This is my first post in this forum so please forgive me if it is not the way it should be.

My problem is about implementing "Boole's rule" into python. I have succesfully implementet trapezoidal and simpsons, but there is a difference in the results between the first 2 and Boole's rule when I calculate an integral. The results differ between 1 and 10. Here it's my code:

 # implementation of 3 different integration techniques
 from math import *
 from scipy import *

1. : Trapezoidal rule

# the trapezodial rule approximates the area under the function as a trapezoid.
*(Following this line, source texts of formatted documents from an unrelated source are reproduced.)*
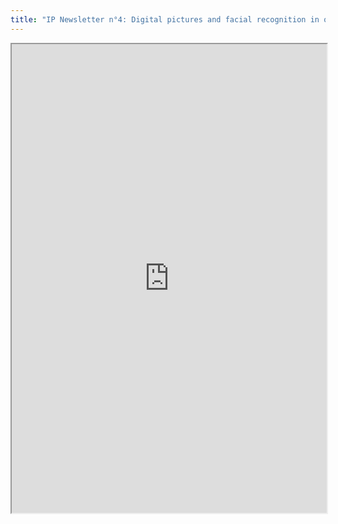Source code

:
 ```yaml
---
title: "IP Newsletter n°4: Digital pictures and facial recognition in our digital life: trends and challenges for tomorow'"
---
```




<iframe height="750" width="100%" src="https://ewelton.github.io/ktest/wiki.html#IP%20Newsletter%20n%C2%B04:%20Digital%20pictures%20and%20facial%20recognition%20in%20our%20digital%20life:%20trends%20and%20challenges%20for%20tomorow'"></iframe>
Mostly it averages the left and right
# sums of 2 sums given by the Riemann-Integral.

# the approximation is as follows:
 f= lambda x: e**(-x**2)
 g=  lambda x: x**6-3*x**5+10*x**4-20*x**3
 h= lambda x:1/(x**2-3*x+5)

def trapezoidal (f,a,b,n):
   dx= ((b-a)/2)/n                                       
   sum = 0
   while x<b:
      sum += f(x)*dx
      x += dx
   return sum

 print("trapezoidal f1:",trapezoidal(f,0,1,10000))
 print("trapezoidal f2:",trapezoidal(g,0,4,10000))
 print("trapezoidal f3:",trapezoidal(h,0,10,10000))

#2. : Simpson´s rule

def simpson(f, a, b, n):
if n % 2: raise ValueError("n must be even (received n=%d)" % n)

dx = (b - a) / n
sum = f(a) + f(b)

for i in range(1, n, 2):
    sum += 4 * f(a + i * dx)
for i in range(2, n-1, 2):
    sum += 2 * f(a + i * dx)

return sum * dx / 3

print("simpson f1:",simpson(f,0,1,10000))
print("simpson f2:",simpson(g,0,4,10000))
print("simpson f3:",simpson(h,0,10,10000))

# 3. : Boole´s rule:

def boole (f,a,b,n):

       dx = (b - a) / (n-1)
       sum = 7*(f(a) + f(b))
       sum += 32*(f(a+dx)+f(b-dx))
       sum += 12*(f(a+2*dx))
       return 2*sum * dx / 45

print("boole f1:",boole(f,0,1,5))
print("boole f2:",boole(g,0,4,5))
print("boole f3:",boole(h,0,10,5))

I used the formula given on Wikipedia but without the error term.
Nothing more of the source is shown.